Instructions for the task: Count the lines that contain the string "covered" in the records beneath, and respond with the number only.

Supplied material: Begin

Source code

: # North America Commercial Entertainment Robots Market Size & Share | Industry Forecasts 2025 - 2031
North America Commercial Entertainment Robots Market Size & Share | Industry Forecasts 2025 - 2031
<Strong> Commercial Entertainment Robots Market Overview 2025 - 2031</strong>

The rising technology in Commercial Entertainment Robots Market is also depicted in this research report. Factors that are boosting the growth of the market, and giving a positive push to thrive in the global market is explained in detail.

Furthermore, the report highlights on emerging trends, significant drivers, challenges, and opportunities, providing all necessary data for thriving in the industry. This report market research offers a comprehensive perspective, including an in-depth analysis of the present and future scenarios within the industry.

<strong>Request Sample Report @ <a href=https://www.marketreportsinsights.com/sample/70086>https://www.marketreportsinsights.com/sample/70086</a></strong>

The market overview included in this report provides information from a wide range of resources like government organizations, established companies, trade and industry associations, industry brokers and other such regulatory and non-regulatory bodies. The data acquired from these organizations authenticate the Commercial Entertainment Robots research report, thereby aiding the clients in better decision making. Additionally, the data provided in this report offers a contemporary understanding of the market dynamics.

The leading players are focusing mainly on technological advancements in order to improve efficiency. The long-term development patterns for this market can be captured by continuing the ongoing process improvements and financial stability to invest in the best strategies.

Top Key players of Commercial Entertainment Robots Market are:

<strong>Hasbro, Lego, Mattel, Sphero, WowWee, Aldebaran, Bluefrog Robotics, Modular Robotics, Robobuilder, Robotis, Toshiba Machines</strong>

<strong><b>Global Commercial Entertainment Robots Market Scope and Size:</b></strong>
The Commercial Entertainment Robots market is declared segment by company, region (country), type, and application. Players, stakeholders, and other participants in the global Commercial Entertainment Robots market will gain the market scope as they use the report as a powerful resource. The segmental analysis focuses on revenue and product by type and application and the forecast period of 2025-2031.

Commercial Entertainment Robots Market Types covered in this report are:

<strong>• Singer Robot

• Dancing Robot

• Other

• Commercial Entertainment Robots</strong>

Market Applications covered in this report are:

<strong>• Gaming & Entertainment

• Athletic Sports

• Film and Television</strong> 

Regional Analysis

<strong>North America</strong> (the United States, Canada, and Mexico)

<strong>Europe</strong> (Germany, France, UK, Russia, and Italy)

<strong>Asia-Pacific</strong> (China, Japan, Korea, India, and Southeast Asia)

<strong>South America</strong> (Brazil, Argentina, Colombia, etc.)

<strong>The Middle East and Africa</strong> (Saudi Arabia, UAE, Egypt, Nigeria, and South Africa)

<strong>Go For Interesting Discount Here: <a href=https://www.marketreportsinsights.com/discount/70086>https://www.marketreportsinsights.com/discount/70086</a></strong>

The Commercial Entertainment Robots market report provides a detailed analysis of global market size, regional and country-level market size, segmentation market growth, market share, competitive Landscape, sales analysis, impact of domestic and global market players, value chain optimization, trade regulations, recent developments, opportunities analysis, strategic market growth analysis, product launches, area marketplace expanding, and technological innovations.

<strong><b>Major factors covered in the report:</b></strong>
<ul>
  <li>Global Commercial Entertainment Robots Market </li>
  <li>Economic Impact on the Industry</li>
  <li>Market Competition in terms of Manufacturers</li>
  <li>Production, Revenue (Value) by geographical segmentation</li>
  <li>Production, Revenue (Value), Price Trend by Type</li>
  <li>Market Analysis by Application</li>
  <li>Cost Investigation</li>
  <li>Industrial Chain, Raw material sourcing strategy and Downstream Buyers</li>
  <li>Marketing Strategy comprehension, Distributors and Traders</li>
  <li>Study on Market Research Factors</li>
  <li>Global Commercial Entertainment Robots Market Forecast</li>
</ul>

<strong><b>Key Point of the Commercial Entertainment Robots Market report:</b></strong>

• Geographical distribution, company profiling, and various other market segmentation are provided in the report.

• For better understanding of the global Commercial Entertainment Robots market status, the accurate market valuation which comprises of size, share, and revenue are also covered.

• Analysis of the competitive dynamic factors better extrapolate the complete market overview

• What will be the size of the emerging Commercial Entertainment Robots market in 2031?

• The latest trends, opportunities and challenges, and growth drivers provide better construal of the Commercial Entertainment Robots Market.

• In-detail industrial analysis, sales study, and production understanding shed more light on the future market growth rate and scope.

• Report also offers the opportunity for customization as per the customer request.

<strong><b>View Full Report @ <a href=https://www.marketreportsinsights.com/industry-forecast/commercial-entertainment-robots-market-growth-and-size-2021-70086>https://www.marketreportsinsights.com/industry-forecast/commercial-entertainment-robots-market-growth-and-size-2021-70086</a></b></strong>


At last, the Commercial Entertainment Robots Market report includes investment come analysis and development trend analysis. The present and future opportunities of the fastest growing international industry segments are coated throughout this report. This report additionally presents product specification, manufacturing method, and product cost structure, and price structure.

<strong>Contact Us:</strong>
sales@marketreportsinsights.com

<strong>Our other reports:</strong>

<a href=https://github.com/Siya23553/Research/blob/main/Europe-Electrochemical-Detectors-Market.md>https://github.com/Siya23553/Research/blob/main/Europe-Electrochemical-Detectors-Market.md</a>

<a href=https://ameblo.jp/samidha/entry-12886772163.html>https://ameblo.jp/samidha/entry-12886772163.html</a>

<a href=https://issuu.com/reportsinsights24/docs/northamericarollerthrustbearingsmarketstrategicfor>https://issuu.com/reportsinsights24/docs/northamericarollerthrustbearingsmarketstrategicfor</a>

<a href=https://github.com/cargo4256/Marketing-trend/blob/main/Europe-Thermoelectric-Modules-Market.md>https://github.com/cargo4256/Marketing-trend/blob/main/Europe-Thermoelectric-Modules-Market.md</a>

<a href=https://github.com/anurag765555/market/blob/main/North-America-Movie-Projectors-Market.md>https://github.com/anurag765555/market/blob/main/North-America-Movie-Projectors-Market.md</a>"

Supplied material: End

Written solution: 4